● Work instructions
An exact reproduction is needed of every line from the beginning of the data down to and including the line that contains "Data Augmentation에 대해", minus the pictures.
------------------------------------------------------------------------
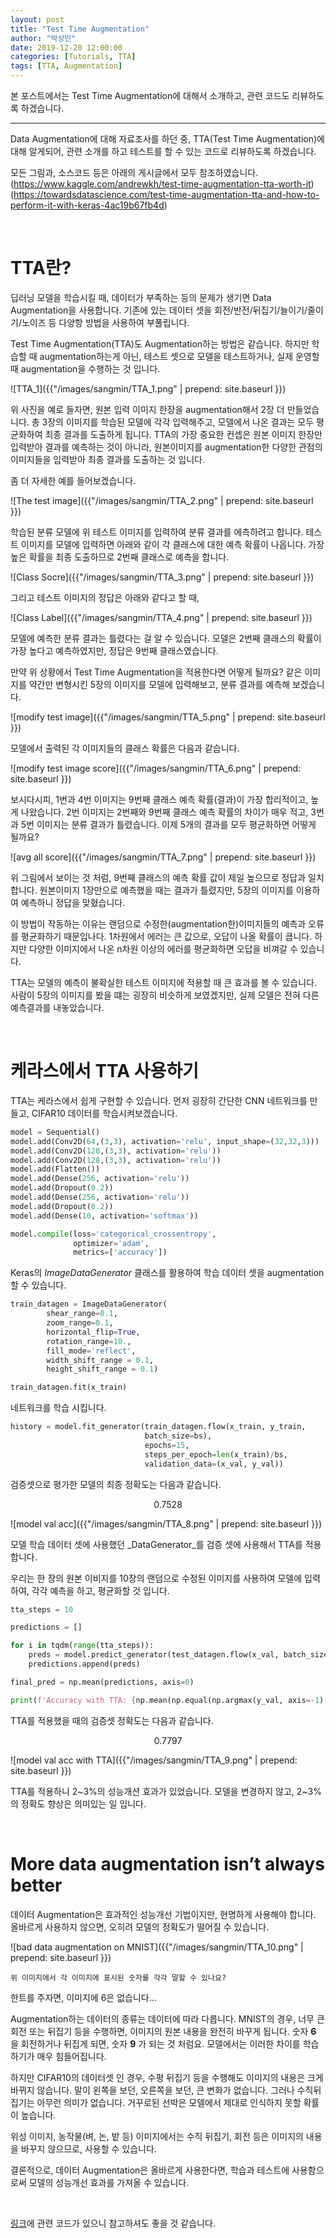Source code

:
 ```yaml
---
layout: post
title: "Test Time Augmentation"
author: "박상민"
date: 2019-12-20 12:00:00
categories: [Tutorials, TTA]
tags: [TTA, Augmentation]
---
```


본 포스트에서는 Test Time Augmentation에 대해서 소개하고, 관련 코드도 리뷰하도록 하겠습니다.

---

Data Augmentation에 대해 자료조사를 하던 중, TTA(Test Time Augmentation)에 대해 알게되어, 관련 소개를 하고 테스트를 할 수 있는 코드로 리뷰하도록 하겠습니다.

모든 그림과, 소스코드 등은 아래의 게시글에서 모두 참조하였습니다.  
(https://www.kaggle.com/andrewkh/test-time-augmentation-tta-worth-it)  
(https://towardsdatascience.com/test-time-augmentation-tta-and-how-to-perform-it-with-keras-4ac19b67fb4d)

<br>

# TTA란?

딥러닝 모델을 학습시킬 때, 데이터가 부족하는 등의 문제가 생기면 Data Augmentation을 사용합니다. 기존에 있는 데이터 셋을 회전/반전/뒤집기/늘이기/줄이기/노이즈 등 다양항 방법을 사용하여 부풀립니다.  

Test Time Augmentation(TTA)도 Augmentation하는 방법은 같습니다. 하지만 학습할 때 augmentation하는게 아닌, 테스트 셋으로 모델을 테스트하거나, 실제 운영할 때 augmentation을 수행하는 것 입니다. 

![TTA_1]({{"/images/sangmin/TTA_1.png" | prepend: site.baseurl }})


위 사진을 예로 들자면, 원본 입력 이미지 한장을 augmentation해서 2장 더 만들었습니다. 총 3장의 이미지를 학습된 모델에 각각 입력해주고, 모델에서 나온 결과는 모두 평균화하여 최종 결과를 도출하게 됩니다. TTA의 가장 중요한 컨셉은 원본 이미지 한장만 입력받아 결과를 예측하는 것이 아니라, 원본이미지를 augmentation한 다양한 관점의 이미지들을 입력받아 최종 결과를 도출하는 것 입니다.  

좀 더 자세한 예를 들어보겠습니다.  

![The test image]({{"/images/sangmin/TTA_2.png" | prepend: site.baseurl }})


학습된 분류 모델에 위 테스트 이미지를 입력하여 분류 결과를 에측하려고 합니다. 테스트 이미지를 모델에 입력하면 아래와 같이 각 클래스에 대한 예측 확률이 나옵니다. 가장 높은 확률을 최종 도출하므로 2번째 클래스로 예측을 합니다.  

![Class Socre]({{"/images/sangmin/TTA_3.png" | prepend: site.baseurl }})

그리고 테스트 이미지의 정답은 아래와 같다고 할 때,  

![Class Label]({{"/images/sangmin/TTA_4.png" | prepend: site.baseurl }})

모델에 예측한 분류 결과는 틀렸다는 걸 알 수 있습니다. 모델은 2번째 클래스의 확률이 가장 높다고 예측하였지만, 정답은 9번째 클래스였습니다.  

만약 위 상황에서 Test Time Augmentation을 적용한다면 어떻게 될까요? 같은 이미지를 약간만 변형시킨 5장의 이미지를 모델에 입력해보고, 분류 결과를 예측해 보겠습니다.  

![modify test image]({{"/images/sangmin/TTA_5.png" | prepend: site.baseurl }})  

모델에서 출력된 각 이미지들의 클래스 확률은 다음과 같습니다.  

![modify test image score]({{"/images/sangmin/TTA_6.png" | prepend: site.baseurl }})  

보시다시피, 1번과 4번 이미지는 9번째 클래스 예측 확률(결과)이 가장 합리적이고, 높게 나왔습니다. 2번 이미지는 2번째와 9번째 클래스 예측 확률의 차이가 매우 적고, 3번과 5번 이미지는 분류 결과가 틀렸습니다. 이제 5개의 결과를 모두 평균화하면 어떻게 될까요?  

![avg all score]({{"/images/sangmin/TTA_7.png" | prepend: site.baseurl }})  

위 그림에서 보이는 것 처럼, 9번째 클래스의 예측 확률 값이 제일 높으므로 정답과 일치합니다. 원본이미지 1장만으로 예측했을 때는 결과가 틀렸지만, 5장의 이미지를 이용하여 예측하니 정답을 맞혔습니다.  

이 방법이 작동하는 이유는 랜덤으로 수정한(augmentation한)이미지들의 예측과 오류를 평균화하기 때문입나다. 1차원에서 에러는 큰 값으로, 오답이 나올 확률이 큽니다. 하지만 다양한 이미지에서 나온 n차원 이상의 에러를 평균화하면 오답을 비껴갈 수 있습니다.  

TTA는 모델의 예측이 불확실한 테스트 이미지에 적용할 때 큰 효과를 볼 수 있습니다. 사람이 5장의 이미지를 봤을 떄는 굉장히 비슷하게 보였겠지만, 실제 모델은 전혀 다른 예측결과를 내놓았습니다.   

<br>

# 케라스에서 TTA 사용하기  

TTA는 케라스에서 쉽게 구현할 수 있습니다. 먼저 굉장히 간단한 CNN 네트워크를 만들고, CIFAR10 데이터를 학습시켜보겠습니다.  

```python
model = Sequential()
model.add(Conv2D(64,(3,3), activation='relu', input_shape=(32,32,3)))
model.add(Conv2D(128,(3,3), activation='relu'))
model.add(Conv2D(128,(3,3), activation='relu'))
model.add(Flatten())
model.add(Dense(256, activation='relu'))
model.add(Dropout(0.2))
model.add(Dense(256, activation='relu'))
model.add(Dropout(0.2))
model.add(Dense(10, activation='softmax'))

model.compile(loss='categorical_crossentropy',
              optimizer='adam',
              metrics=['accuracy'])

```  

Keras의 _ImageDataGenerator_ 클래스를 활용하여 학습 데이터 셋을 augmentation 할 수 있습니다.  

```python
train_datagen = ImageDataGenerator(
        shear_range=0.1,
        zoom_range=0.1,
        horizontal_flip=True,
        rotation_range=10.,
        fill_mode='reflect',
        width_shift_range = 0.1, 
        height_shift_range = 0.1)

train_datagen.fit(x_train)
```  

네트워크를 학습 시킵니다.  

```python
history = model.fit_generator(train_datagen.flow(x_train, y_train,
                              batch_size=bs),
                              epochs=15,
                              steps_per_epoch=len(x_train)/bs,
                              validation_data=(x_val, y_val))
```  

검증셋으로 평가한 모델의 최종 정확도는 다음과 같습니다.  

<center> 0.7528 </center>  

![model val acc]({{"/images/sangmin/TTA_8.png" | prepend: site.baseurl }})  

모델 학습 데이터 셋에 사용했던 _DataGenerator_를 검증 셋에 사용해서 TTA를 적용합니다.  

우리는 한 장의 원본 이비지를 10장의 랜덤으로 수정된 이미지를 사용하여 모델에 입력하여, 각각 예측을 하고, 평균화할 것 입니다.  

```python
tta_steps = 10

predictions = []

for i in tqdm(range(tta_steps)):
    preds = model.predict_generator(test_datagen.flow(x_val, batch_size=bs, shuffle=False), steps = len(x_val)/bs)
    predictions.append(preds)

final_pred = np.mean(predictions, axis=0)

print(f'Accuracy with TTA: {np.mean(np.equal(np.argmax(y_val, axis=-1), np.argmax(final_pred, axis=-1)))}')

```  

TTA를 적용했을 때의 검증셋 정확도는 다음과 같습니다.

<center> 0.7797 </center>  

![model val acc with TTA]({{"/images/sangmin/TTA_9.png" | prepend: site.baseurl }})  

TTA를 적용하니 2~3%의 성능개션 효과가 있었습니다. 모델을 변경하지 않고, 2~3%의 정확도 향상은 의미있는 일 입니다.  


<br>

# More data augmentation isn’t always better


데이터 Augmentation은 효과적인 성능개선 기법이지만, 현명하게 사용해야 합니다. 올바르게 사용하지 않으면, 오히려 모델의 정확도가 떨어질 수 있습니다.  

![bad data augmentation on MNIST]({{"/images/sangmin/TTA_10.png" | prepend: site.baseurl }})  

    위 이미지에서 각 이미지에 표시된 숫자를 각각 말할 수 있나요?

한트를 주자면, 이미지에 6은 없습니다...  

Augmentation하는 데이터의 종류는 데이터에 따라 다릅니다. MNIST의 경우, 너무 큰 회전 또는 뒤집기 등을 수행하면, 이미지의 원본 내용을 완전히 바꾸게 됩니다. 숫자 __6__ 을 회전하거나 뒤집게 되면, 숫자 __9__ 가 되는 것 처럼요. 모델에서는 이러한 차이를 학습하기가 매우 힘들어집니다.  

하지만 CIFAR10의 데이터셋 인 경우, 수평 뒤집기 등을 수행해도 이미지의 내용은 크게 바뀌지 않습니다. 말이 왼쪽을 보던, 오른쪽을 보던, 큰 변화가 없습니다. 그러나 수직뒤집기는 아무런 의미가 없습니다. 거꾸로된 선박은 모델에서 제대로 인식하지 못할 확률이 높습니다.  

위성 이미지, 농작물(벼, 논, 밭 등) 이미지에서는 수직 뒤집기, 회전 등은 이미지의 내용을 바꾸지 않으므로, 사용할 수 있습니다.  

결론적으로, 데이터 Augmentation은 올바르게 사용한다면, 학습과 테스트에 사용함으로써 모델의 성능개선 효과를 가져올 수 있습니다.  

<br>

[링크](https://github.com/nathanhubens/TTA-Keras)에 관련 코드가 있으니 참고하셔도 좋을 것 같습니다.  

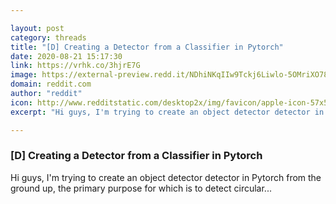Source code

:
 ```yaml
---

layout: post
category: threads
title: "[D] Creating a Detector from a Classifier in Pytorch"
date: 2020-08-21 15:17:30
link: https://vrhk.co/3hjrE7G
image: https://external-preview.redd.it/NDhiNKqIIw9Tckj6Liwlo-5OMriXO78ViE3qjt2jdIc.jpg?width=640&height=335.078534031&auto=webp&crop=640:335.078534031,smart&s=20e8fea926c6a33e9b23e3e00b637a631ee02dc1
domain: reddit.com
author: "reddit"
icon: http://www.redditstatic.com/desktop2x/img/favicon/apple-icon-57x57.png
excerpt: "Hi guys, I'm trying to create an object detector detector in Pytorch from the ground up, the primary purpose for which is to detect circular..."

---
```


### [D] Creating a Detector from a Classifier in Pytorch

Hi guys, I'm trying to create an object detector detector in Pytorch from the ground up, the primary purpose for which is to detect circular...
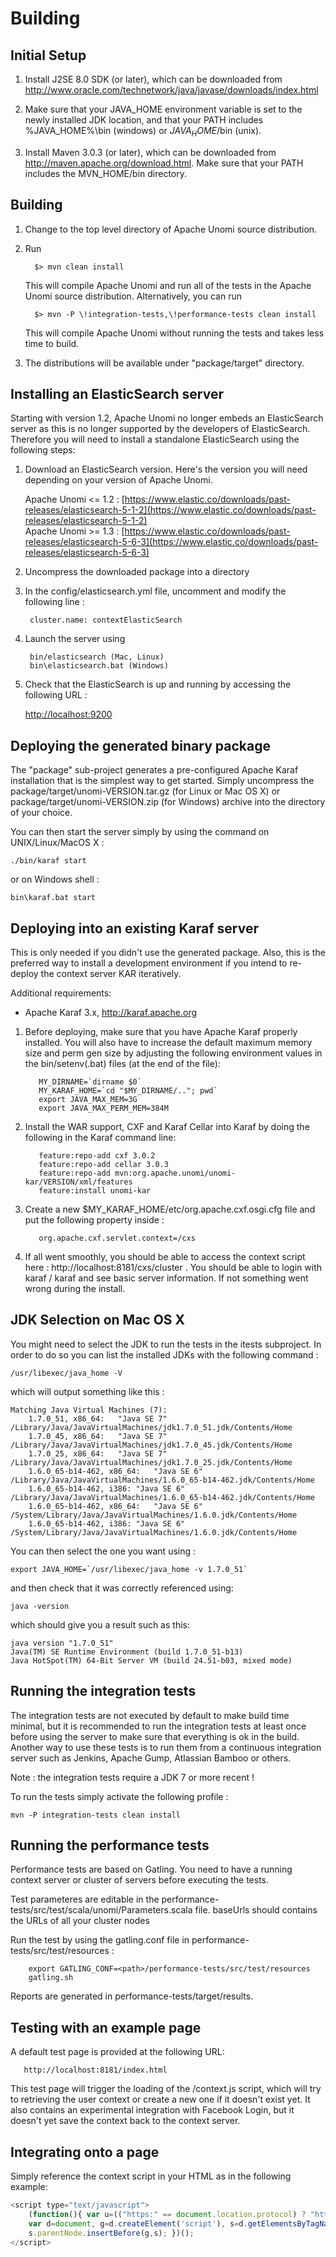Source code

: <!--
  ~ Licensed to the Apache Software Foundation (ASF) under one or more
  ~ contributor license agreements.  See the NOTICE file distributed with
  ~ this work for additional information regarding copyright ownership.
  ~ The ASF licenses this file to You under the Apache License, Version 2.0
  ~ (the "License"); you may not use this file except in compliance with
  ~ the License.  You may obtain a copy of the License at
  ~
  ~      http://www.apache.org/licenses/LICENSE-2.0
  ~
  ~ Unless required by applicable law or agreed to in writing, software
  ~ distributed under the License is distributed on an "AS IS" BASIS,
  ~ WITHOUT WARRANTIES OR CONDITIONS OF ANY KIND, either express or implied.
  ~ See the License for the specific language governing permissions and
  ~ limitations under the License.
  -->
Building
========

Initial Setup
-------------

1) Install J2SE 8.0 SDK (or later), which can be downloaded from
   http://www.oracle.com/technetwork/java/javase/downloads/index.html

2) Make sure that your JAVA_HOME environment variable is set to the newly installed
   JDK location, and that your PATH includes %JAVA_HOME%\bin (windows) or
   $JAVA_HOME$/bin (unix).

3) Install Maven 3.0.3 (or later), which can be downloaded from
   http://maven.apache.org/download.html. Make sure that your PATH includes
   the MVN_HOME/bin directory.


Building
--------

1) Change to the top level directory of Apache Unomi source distribution.
2) Run

         $> mvn clean install

   This will compile Apache Unomi and run all of the tests in the
   Apache Unomi source distribution. Alternatively, you can run

         $> mvn -P \!integration-tests,\!performance-tests clean install

   This will compile Apache Unomi without running the tests and takes less
   time to build.

3) The distributions will be available under "package/target" directory.

Installing an ElasticSearch server
----------------------------------

Starting with version 1.2, Apache Unomi no longer embeds an ElasticSearch server as this is no longer supported by 
the developers of ElasticSearch. Therefore you will need to install a standalone ElasticSearch using the following steps:

1. Download an ElasticSearch version. Here's the version you will need depending
on your version of Apache Unomi.

    Apache Unomi <= 1.2 : [https://www.elastic.co/downloads/past-releases/elasticsearch-5-1-2](https://www.elastic.co/downloads/past-releases/elasticsearch-5-1-2)    
    Apache Unomi >= 1.3 : [https://www.elastic.co/downloads/past-releases/elasticsearch-5-6-3](https://www.elastic.co/downloads/past-releases/elasticsearch-5-6-3)
        
2. Uncompress the downloaded package into a directory

3. In the config/elasticsearch.yml file, uncomment and modify the following line :

        cluster.name: contextElasticSearch
    
4. Launch the server using

        bin/elasticsearch (Mac, Linux)
        bin\elasticsearch.bat (Windows)

5. Check that the ElasticSearch is up and running by accessing the following URL : 

    [http://localhost:9200](http://localhost:9200)    

Deploying the generated binary package
--------------------------------------

The "package" sub-project generates a pre-configured Apache Karaf installation that is the simplest way to get started.
Simply uncompress the package/target/unomi-VERSION.tar.gz (for Linux or Mac OS X) or
 package/target/unomi-VERSION.zip (for Windows) archive into the directory of your choice.
 
You can then start the server simply by using the command on UNIX/Linux/MacOS X : 

    ./bin/karaf start    
    
or on Windows shell : 

    bin\karaf.bat start
    

Deploying into an existing Karaf server
---------------------------------------

This is only needed if you didn't use the generated package. Also, this is the preferred way to install a development
environment if you intend to re-deploy the context server KAR iteratively.

Additional requirements:
* Apache Karaf 3.x, http://karaf.apache.org

1. Before deploying, make sure that you have Apache Karaf properly installed. You will also have to increase the
default maximum memory size and perm gen size by adjusting the following environment values in the bin/setenv(.bat)
files (at the end of the file):

    ```
       MY_DIRNAME=`dirname $0`
       MY_KARAF_HOME=`cd "$MY_DIRNAME/.."; pwd`
       export JAVA_MAX_MEM=3G
       export JAVA_MAX_PERM_MEM=384M
    ```
    
2. Install the WAR support, CXF and Karaf Cellar into Karaf by doing the following in the Karaf command line:

    ```
       feature:repo-add cxf 3.0.2
       feature:repo-add cellar 3.0.3
       feature:repo-add mvn:org.apache.unomi/unomi-kar/VERSION/xml/features
       feature:install unomi-kar
    ```

4. Create a new $MY_KARAF_HOME/etc/org.apache.cxf.osgi.cfg file and put the following property inside :

    ```
       org.apache.cxf.servlet.context=/cxs
    ```
   
5. If all went smoothly, you should be able to access the context script here : http://localhost:8181/cxs/cluster .
 You should be able to login with karaf / karaf and see basic server information. If not something went wrong during the install.
 
JDK Selection on Mac OS X
-------------------------

You might need to select the JDK to run the tests in the itests subproject. In order to do so you can list the 
installed JDKs with the following command : 

    /usr/libexec/java_home -V
    
which will output something like this : 

    Matching Java Virtual Machines (7):
        1.7.0_51, x86_64:	"Java SE 7"	/Library/Java/JavaVirtualMachines/jdk1.7.0_51.jdk/Contents/Home
        1.7.0_45, x86_64:	"Java SE 7"	/Library/Java/JavaVirtualMachines/jdk1.7.0_45.jdk/Contents/Home
        1.7.0_25, x86_64:	"Java SE 7"	/Library/Java/JavaVirtualMachines/jdk1.7.0_25.jdk/Contents/Home
        1.6.0_65-b14-462, x86_64:	"Java SE 6"	/Library/Java/JavaVirtualMachines/1.6.0_65-b14-462.jdk/Contents/Home
        1.6.0_65-b14-462, i386:	"Java SE 6"	/Library/Java/JavaVirtualMachines/1.6.0_65-b14-462.jdk/Contents/Home
        1.6.0_65-b14-462, x86_64:	"Java SE 6"	/System/Library/Java/JavaVirtualMachines/1.6.0.jdk/Contents/Home
        1.6.0_65-b14-462, i386:	"Java SE 6"	/System/Library/Java/JavaVirtualMachines/1.6.0.jdk/Contents/Home


You can then select the one you want using : 

    export JAVA_HOME=`/usr/libexec/java_home -v 1.7.0_51`
    
and then check that it was correctly referenced using: 

    java -version
    
which should give you a result such as this: 

    java version "1.7.0_51"
    Java(TM) SE Runtime Environment (build 1.7.0_51-b13)
    Java HotSpot(TM) 64-Bit Server VM (build 24.51-b03, mixed mode)
 
 
Running the integration tests
-----------------------------

The integration tests are not executed by default to make build time minimal, but it is recommended to run the 
integration tests at least once before using the server to make sure that everything is ok in the build. Another way
to use these tests is to run them from a continuous integration server such as Jenkins, Apache Gump, Atlassian Bamboo or
 others. 
 
Note : the integration tests require a JDK 7 or more recent !

To run the tests simply activate the following profile : 
 
    mvn -P integration-tests clean install

Running the performance tests
-----------------------------

Performance tests are based on Gatling. You need to have a running context server or cluster of servers before
executing the tests.

Test parameteres are editable in the performance-tests/src/test/scala/unomi/Parameters.scala file. baseUrls should
contains the URLs of all your cluster nodes

Run the test by using the gatling.conf file in performance-tests/src/test/resources :

```
    export GATLING_CONF=<path>/performance-tests/src/test/resources
    gatling.sh
```

Reports are generated in performance-tests/target/results.

Testing with an example page
----------------------------

A default test page is provided at the following URL:

```
   http://localhost:8181/index.html
```

This test page will trigger the loading of the /context.js script, which will try to retrieving the user context
or create a new one if it doesn't exist yet. It also contains an experimental integration with Facebook Login, but it
doesn't yet save the context back to the context server.

Integrating onto a page
-----------------------

 Simply reference the context script in your HTML as in the following example:

```javascript
<script type="text/javascript">
    (function(){ var u=(("https:" == document.location.protocol) ? "https://localhost:8181/" : "http://localhost:8181/");
    var d=document, g=d.createElement('script'), s=d.getElementsByTagName('script')[0]; g.type='text/javascript'; g.defer=true; g.async=true; g.src=u+'context.js';
    s.parentNode.insertBefore(g,s); })();
</script>
```
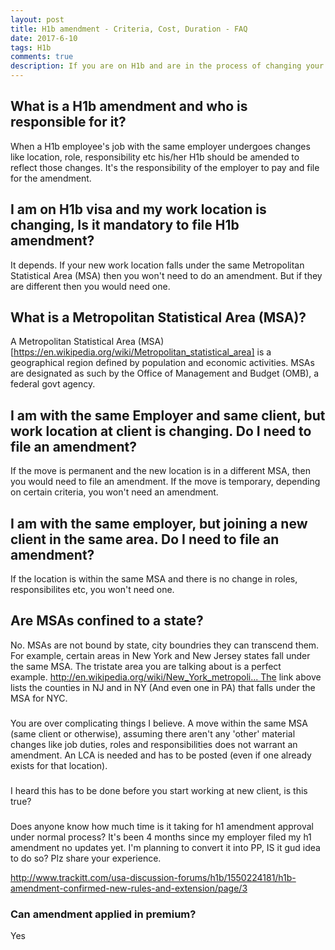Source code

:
 ```yaml
---
layout: post
title: H1b amendment - Criteria, Cost, Duration - FAQ
date: 2017-6-10
tags: H1b
comments: true
description: If you are on H1b and are in the process of changing your job location you may need a H1b visa  amendment. Find out if you need one.
---
```


## What is a H1b amendment and who is responsible for it?

When a H1b employee's job with the same employer undergoes changes like location, role, responsibility etc his/her H1b should be amended to reflect those changes. It's the responsibility of the employer to pay and file for the amendment.

## I am on H1b visa and my work location is changing, Is it mandatory to file H1b amendment?
It depends. If your new work location falls under the same Metropolitan Statistical Area (MSA) then you won't need to do an amendment. But if they are different then you would need one. 

## What is a Metropolitan Statistical Area (MSA)?
A Metropolitan Statistical Area (MSA)[https://en.wikipedia.org/wiki/Metropolitan_statistical_area] is a geographical region defined by population and economic activities. MSAs are designated as such by the Office of Management and Budget (OMB), a federal govt agency.

## I am with the same Employer and same client, but work location at client is changing. Do I need to file an amendment?
If the move is permanent and the new location is in a different MSA, then you would need to file an amendment. If the move is temporary,
depending on certain criteria, you won't need an amendment.

## I am with the same employer, but joining a new client in the same area. Do I need to file an amendment?
If the location is within the same MSA and there is no change in roles, responsibilites etc, you won't need one.

## Are MSAs confined to a state?
No. MSAs are not bound by state, city boundries they can transcend them. For example, certain areas in New York and New Jersey states fall under the same MSA. The tristate area you are talking about is a perfect example. http://en.wikipedia.org/wiki/New_York_metropoli... The link above lists the counties in NJ and in NY (And even one in PA) that falls under the MSA for NYC.

###
You are over complicating things I believe. A move within the same MSA (same client or otherwise), assuming there aren't any 'other' material changes like job duties, roles and responsibilities does not warrant an amendment. An LCA is needed and has to be posted (even if one already exists for that location). 

###
I heard this has to be done before you start working at new client, is this true? 

###
Does anyone know how much time is it taking for h1 amendment approval under normal process? It's been 4 months since my employer filed my h1 amendment no updates yet. I'm planning to convert it into PP, IS it gud idea to do so? Plz share your experience.

http://www.trackitt.com/usa-discussion-forums/h1b/1550224181/h1b-amendment-confirmed-new-rules-and-extension/page/3


### Can amendment applied in premium?
Yes

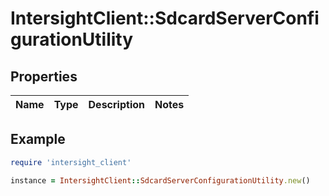 # IntersightClient::SdcardServerConfigurationUtility

## Properties

| Name | Type | Description | Notes |
| ---- | ---- | ----------- | ----- |

## Example

```ruby
require 'intersight_client'

instance = IntersightClient::SdcardServerConfigurationUtility.new()
```

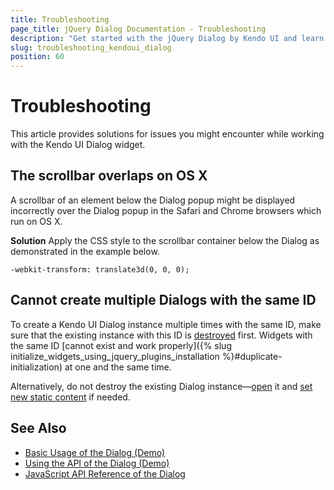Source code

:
 ```yaml
---
title: Troubleshooting
page_title: jQuery Dialog Documentation - Troubleshooting
description: "Get started with the jQuery Dialog by Kendo UI and learn how to deal with issues you may encounter while using the widget."
slug: troubleshooting_kendoui_dialog
position: 60
---
```


# Troubleshooting

This article provides solutions for issues you might encounter while working with the Kendo UI Dialog widget.

## The scrollbar overlaps on OS X

A scrollbar of an element below the Dialog popup might be displayed incorrectly over the Dialog popup in the Safari and Chrome browsers which run on OS X.

**Solution** Apply the CSS style to the scrollbar container below the Dialog as demonstrated in the example below.

    -webkit-transform: translate3d(0, 0, 0);

## Cannot create multiple Dialogs with the same ID

To create a Kendo UI Dialog instance multiple times with the same ID, make sure that the existing instance with this ID is [destroyed](#configuration-Destroy) first. Widgets with the same ID [cannot exist and work properly]({% slug initialize_widgets_using_jquery_plugins_installation %}#duplicate-initialization) at one and the same time.

Alternatively, do not destroy the existing Dialog instance&mdash;[open](/api/javascript/ui/dialog/methods/open) it and [set new static content](/api/javascript/ui/dialog/methods/content) if needed.

## See Also

* [Basic Usage of the Dialog (Demo)](https://demos.telerik.com/kendo-ui/dialog/index)
* [Using the API of the Dialog (Demo)](https://demos.telerik.com/kendo-ui/dialog/api)
* [JavaScript API Reference of the Dialog](/api/javascript/ui/dialog)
------------------------------------------------------------------------
● Exercise output
Source code

:
 ```yaml
---
layout: post
title: "Test Time Augmentation"
author: "박상민"
date: 2019-12-20 12:00:00
categories: [Tutorials, TTA]
tags: [TTA, Augmentation]
---
```


본 포스트에서는 Test Time Augmentation에 대해서 소개하고, 관련 코드도 리뷰하도록 하겠습니다.

---

Data Augmentation에 대해 자료조사를 하던 중, TTA(Test Time Augmentation)에 대해 알게되어, 관련 소개를 하고 테스트를 할 수 있는 코드로 리뷰하도록 하겠습니다.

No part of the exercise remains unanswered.